“Quinta Estação” (2015) é o primeiro volume da trilogia “Terra Fraturada” da escritora americana N. K. Jemisin que se tornou numa espécie de recordista ao ser a primeira mulher negra a receber um prémio Hugo e o primeiro autor a receber 3 prémios Hugo em anos consecutivos, exatamente com esta trilogia — em 2016, 2017 e 2018 — sendo considerada "
indiscutivelmente o escritor especulativo mais importante da sua geração". Se isto não chegar, posso ainda dizer que a formação de base de Jemisin é a Psicologia e que ela tende a escrever suportada em ciência. Aliás, foi esta última parte que me fez embarcar na sua leitura, após perceber que os seus mundos-história operavam num domínio que podemos definir, de forma oxímora, como fantasia-científica.
Desde o início do livro, Jemisin é bastante clara no desenho do universo, apresentando-o aos poucos, mas sempre suportado em lógica e racionalidade. O mundo-história é constituído por uma realidade alternativa na qual o planeta em que os humanos, e outras espécies, habitam atravessa constante agitação sísmica, provocando em ciclos de centenas de anos o apagamento de civilizações inteiras, fazendo com que as gerações seguintes praticamente desconheçam as anteriores. Esta premissa abre espaço para um mundo de possibilidades que colocam em conflito o racional de um desconhecido que garante o sentido mágico que a fantasia tanto preza. Pode-se dizer que o universo criado oferece ciclos continuados de ambientes pós-apocalípticos, aproximando-se da tendência atual do uso da figura do pós-apocalipse mas exacerbando a mesma para explorar os seus efeitos no ser humano.
Mapa do Sossego, o planeta em que se desenrolam as histórias
E é exatamente aqui, no campo dos personagens, que Jemisin eleva a qualidade do discurso no género, menos habituado à dramatização psicológica, para oferecer a cada um dos personagens todo um historial, variabilidade moral e profundidade emocional. Estamos muito longe da mera premissa que puxa o enredo e faz seguir as aventuras, como a necessidade de descobrir a origem de uma qualquer força, a conquista de um qualquer território, ou o regresso do bem/paz ou equilíbrio, mais importante do que isso é conhecer aquelas pessoas: porque estão ali e porque se comportam daquela forma. Neste sentido, a obra acaba fugindo bastante aos cânones do género, já que se aproxima muito mais do tradicional romance. Os personagens vivem em realidades de relações sociais complexas, em que temos dominadores e submissos, em que a opressão é uma constante e cabe à narrativa levar-nos compreender como funcionam as desigualdades e como lidam as pessoas com as mesmas.

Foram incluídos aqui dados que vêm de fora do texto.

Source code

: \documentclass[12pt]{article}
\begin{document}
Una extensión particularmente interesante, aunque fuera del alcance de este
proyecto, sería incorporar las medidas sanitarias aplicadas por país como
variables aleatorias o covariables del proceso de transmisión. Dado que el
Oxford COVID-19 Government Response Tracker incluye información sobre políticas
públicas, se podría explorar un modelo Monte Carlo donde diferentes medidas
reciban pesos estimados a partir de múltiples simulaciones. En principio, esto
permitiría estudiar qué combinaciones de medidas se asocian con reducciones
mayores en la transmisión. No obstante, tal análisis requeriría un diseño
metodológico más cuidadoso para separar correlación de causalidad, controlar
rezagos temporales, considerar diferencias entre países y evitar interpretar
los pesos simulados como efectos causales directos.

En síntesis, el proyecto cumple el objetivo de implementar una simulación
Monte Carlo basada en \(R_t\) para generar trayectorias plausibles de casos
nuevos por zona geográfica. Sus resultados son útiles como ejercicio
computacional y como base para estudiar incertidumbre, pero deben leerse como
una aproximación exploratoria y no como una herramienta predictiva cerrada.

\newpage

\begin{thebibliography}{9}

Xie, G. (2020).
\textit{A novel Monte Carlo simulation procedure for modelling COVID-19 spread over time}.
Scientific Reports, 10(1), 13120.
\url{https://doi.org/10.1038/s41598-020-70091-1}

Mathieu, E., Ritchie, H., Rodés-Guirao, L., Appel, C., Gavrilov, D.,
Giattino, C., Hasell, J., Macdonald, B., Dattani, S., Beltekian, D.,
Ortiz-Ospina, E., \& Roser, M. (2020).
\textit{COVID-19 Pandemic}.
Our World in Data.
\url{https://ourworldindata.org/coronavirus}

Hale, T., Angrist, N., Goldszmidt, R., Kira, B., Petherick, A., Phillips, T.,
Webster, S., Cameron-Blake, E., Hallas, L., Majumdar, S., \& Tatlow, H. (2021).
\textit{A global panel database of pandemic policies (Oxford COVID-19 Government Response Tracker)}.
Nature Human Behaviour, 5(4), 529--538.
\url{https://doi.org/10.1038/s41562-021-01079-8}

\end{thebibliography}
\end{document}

Tendo em conta o enfoque nas relações sociais e sua psicologia, o mundo criado por Jemisin é, no âmbito do nosso mundo contemporâneo, imensamente progressivo, algo que em tempos de grande polarização política, e provindo de uma autora americana negra dá conta de uma forma de estar reflexiva e preocupada com o mundo real que habitamos. Temos protagonistas negros, mulheres, homossexuais, transgéneros e até relações poliamorosas, tudo servido como parte de um universo perfeitamente lógico e natural. A autora tem perfeita noção dessa polarização, conhece fenómenos como o GamerGate, e a própria tem vindo a ser alvo dos mais diversos ataques à medida que vem ganhando prémios e tornando-se mais conhecida. Por isso os universos por ela criados não são inocentes, sendo ela a primeira a admitir que a criação de mundos-história por criativos serve na criação de mitologia e modelos mentais que os leitores utilizam para interpretar o mundo. Por isso, podemos dizer que estes seus livros contribuem para uma espécie de ativismo, no qual Jemisin reflete sobre o mundo que habitamos e oferece alternativas que nos questionam sobre muito daquilo que damos por adquirido nesta nossa realidade.

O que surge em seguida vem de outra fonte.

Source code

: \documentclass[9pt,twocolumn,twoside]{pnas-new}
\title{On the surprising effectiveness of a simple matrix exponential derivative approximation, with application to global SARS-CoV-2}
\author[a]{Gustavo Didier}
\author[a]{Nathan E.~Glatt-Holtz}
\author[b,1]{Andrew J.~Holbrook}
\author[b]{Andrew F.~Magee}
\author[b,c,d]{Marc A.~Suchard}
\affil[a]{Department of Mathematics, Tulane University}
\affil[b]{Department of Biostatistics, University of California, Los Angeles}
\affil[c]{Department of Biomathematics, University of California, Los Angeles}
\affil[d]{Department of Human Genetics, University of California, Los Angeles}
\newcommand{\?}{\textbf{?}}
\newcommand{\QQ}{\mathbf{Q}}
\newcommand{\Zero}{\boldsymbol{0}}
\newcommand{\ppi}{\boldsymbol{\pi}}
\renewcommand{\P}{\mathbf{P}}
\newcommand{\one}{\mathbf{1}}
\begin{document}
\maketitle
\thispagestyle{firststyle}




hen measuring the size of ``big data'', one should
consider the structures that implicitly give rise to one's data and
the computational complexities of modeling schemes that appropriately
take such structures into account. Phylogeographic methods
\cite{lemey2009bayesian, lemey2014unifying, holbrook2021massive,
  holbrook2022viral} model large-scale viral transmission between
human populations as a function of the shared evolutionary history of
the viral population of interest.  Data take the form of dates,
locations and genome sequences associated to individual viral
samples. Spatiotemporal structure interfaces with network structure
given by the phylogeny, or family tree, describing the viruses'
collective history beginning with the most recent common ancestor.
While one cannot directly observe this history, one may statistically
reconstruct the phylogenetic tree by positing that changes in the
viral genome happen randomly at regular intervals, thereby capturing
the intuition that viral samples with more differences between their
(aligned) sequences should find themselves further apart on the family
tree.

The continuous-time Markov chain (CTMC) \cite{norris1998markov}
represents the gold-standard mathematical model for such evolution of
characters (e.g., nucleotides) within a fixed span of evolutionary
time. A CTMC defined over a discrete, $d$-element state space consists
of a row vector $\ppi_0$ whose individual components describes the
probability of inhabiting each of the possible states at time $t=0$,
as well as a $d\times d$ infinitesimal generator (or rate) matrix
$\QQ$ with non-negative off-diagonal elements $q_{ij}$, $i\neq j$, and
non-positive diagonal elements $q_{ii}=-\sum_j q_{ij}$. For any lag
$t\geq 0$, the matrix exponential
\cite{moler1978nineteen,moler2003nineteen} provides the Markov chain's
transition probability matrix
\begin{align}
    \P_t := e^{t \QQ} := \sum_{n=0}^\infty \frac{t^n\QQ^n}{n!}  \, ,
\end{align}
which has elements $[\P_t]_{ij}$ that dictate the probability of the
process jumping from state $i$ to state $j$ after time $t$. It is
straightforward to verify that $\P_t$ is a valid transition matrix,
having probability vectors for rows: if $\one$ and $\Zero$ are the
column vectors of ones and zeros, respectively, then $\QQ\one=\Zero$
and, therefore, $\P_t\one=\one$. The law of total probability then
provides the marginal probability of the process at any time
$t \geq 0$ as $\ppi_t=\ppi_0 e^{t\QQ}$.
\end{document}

Entrando na leitura propriamente dita, podemos dizer que “Quinta Estação” começa por parecer algo estranha, dada a quantidade de factos de uma realidade que nos é estranha, ao que acresce uma narração a três vozes. Mas ao fim de meia-centena de páginas estamos ambientados e o universo começa a ganhar forma na nossa cabeça. A história conta-se no presente, mas uma das vozes dá-se a conhecer numa rara segunda-pessoa que sabe bastante mais sobre o antes e o depois do que se vai contando. Jemisin é bastante hábil a coser as diferentes vozes e a construir os arcos de cada personagem, ainda que me pareça que com este quadro teria sido possível criar um pouco mais de clímax, perto do final, com a junção das três narrações. Contudo, emocionalidade não falta ao longo de todo o livro, com as diferentes espécies a darem conta das castas e classes sociais e das opressões vividas, assim como dos comportamentos mais impróprios que nos incomodam, não tanto pelas figuras representadas, mas antes por conhecermos a base societal que serviu de inspiração à criação dessas figuras.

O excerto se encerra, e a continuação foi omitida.